Нам возразят, что рассказчик у Достоевского – совсем не то, что у Пруста, и не пересказывает нам – что сущая правда – размышлений романиста об искусстве романа. Это не сам романист в том смысле, в каком им мог являться прустовский рассказчик. Из всех функций рассказчика Пруста рассказчику Достоевского достается только одна, «психологическая»: он помогает разобраться в мотивах некоторых персонажей. Нам скажут, что этот рассказчик наивнее прустовского – он никогда не знает о персонажах столько, сколько знает сам романист, и не извлекает из представленных нашему взору фактов и поступков того, что мог бы из них извлечь. Без сомнения, но это различие – весьма искусственное: оно не может изменить метафизический статус анализируемого персонажа и, в частности, вернуть ему «свободу» – если в отношении выдумки вообще можно говорить о какой-то свободе! – ибо у Достоевского рассказчик выбирает только те факты и поступки, посредством которых читатель может составить себе полное и всестороннее представление о персонаже.

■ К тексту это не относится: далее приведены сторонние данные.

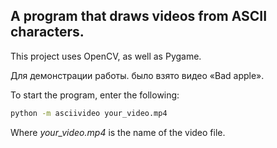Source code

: ## A program that draws videos from ASCII characters.
This project uses OpenCV, as well as Pygame.

Для демонстрации работы. было взято видео «Bad apple».

To start the program, enter the following:
```sh
python -m asciivideo your_video.mp4
```
Where _your_video.mp4_ is the name of the video file.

Читателю приходится, таким образом, несколько уточнять первичную трактовку рассказчика в пользу более глубокой – метафизической – истины. Неопытность и некоторая близорукость рассказчика позволяет ему говорить в тон прямому откровению и поддерживать нагнетаемую Достоевским таинственную атмосферу.
Важность этой таинственной атмосферы, впрочем, совсем не в том, в чем полагают сегодня. Она происходит определенно не из «пространства свободы» или непостижимого для нас произвола персонажей. Свобода здесь, без сомнения, есть – однако не в той форме, в какой ее представляют критики из рядов экзистенциалистов. Свобода может утверждаться единственно в форме подлинного обращения, какое претерпевает, например, в конце романа Степан Трофимович. Чего нам никогда не постичь – так это насколько тот или иной персонаж виновен или невинен, но и только. Полагать, будто Достоевский приглашает читателя дать волю своему воображению, что в его текстах есть некая «зона свободы» – какая-то полость, которую мы можем заполнить чем пожелаем, – значит толковать его гений ошибочно. Романист стремится прежде всего раскрыть истину; умолчание в его творчестве – это зона фундаментальных очевидностей, первопринципов, которые он не проговаривает, потому что их должен внушить читателю сам роман.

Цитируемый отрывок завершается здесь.